• What is needed: For the data below, count the lines that have the string "most" and state that number by itself.

• Given data:

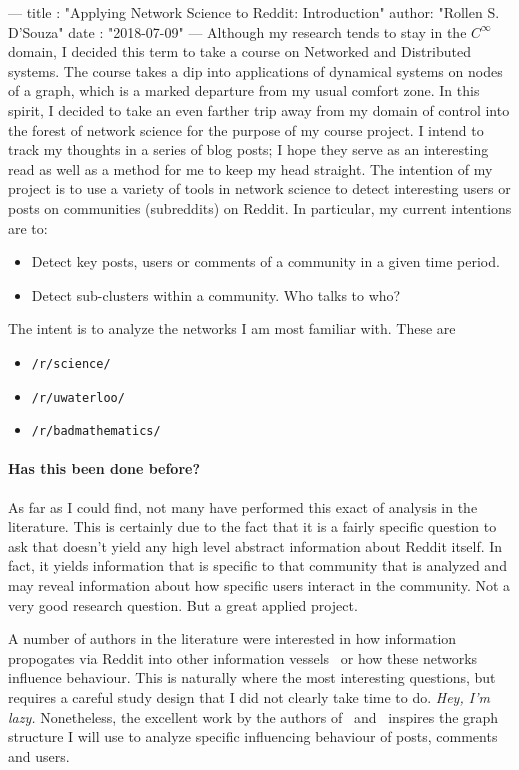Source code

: ---
title :   "Applying Network Science to Reddit: Introduction"
author:   "Rollen S. D'Souza"
date  :   "2018-07-09"
---
Although my research tends to stay in the \(C^\infty\) domain, I decided this term to take a course on Networked and Distributed systems.
The course takes a dip into applications of dynamical systems on nodes of a graph, which is a marked departure from my usual comfort zone.
In this spirit, I decided to take an even farther trip away from my domain of control into the forest of network science for the purpose of my course project.
I intend to track my thoughts in a series of blog posts;
I hope they serve as an interesting read as well as a method for me to keep my head straight.
The intention of my project is to use a variety of tools in network science to detect interesting users or posts on communities (subreddits) on Reddit.
In particular, my current intentions are to:
%
\begin{itemize}
 \item{Detect key posts, users or comments of a community in a given time period.}
 \item{Detect sub-clusters within a community. Who talks to who?}
\end{itemize}
%
The intent is to analyze the networks I am most familiar with.
These are
%
\begin{itemize}
  \item{\texttt{/r/science/}}
  \item{\texttt{/r/uwaterloo/}}
  \item{\texttt{/r/badmathematics/}}
\end{itemize}
%

\paragraph{Has this been done before?}
As far as I could find, not many have performed this exact of analysis in the literature.
This is certainly due to the fact that it is a fairly specific question to ask that doesn't yield any high level abstract information about Reddit itself.
In fact, it yields information that is specific to that community that is analyzed and may reveal information about how specific users interact in the community.
Not a very good research question.
But a great applied project.

A number of authors in the literature were interested in how information propogates via Reddit into other information vessels~\cite{c1} or how these networks influence behaviour.
This is naturally where the most interesting questions, but requires a careful study design that I did not clearly take time to do.
\emph{Hey, I'm lazy.}
Nonetheless, the excellent work by the authors of~\cite{c2} and~\cite{c3} inspires the graph structure I will use to analyze specific influencing behaviour of posts, comments and users.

• Response to this exercise: 2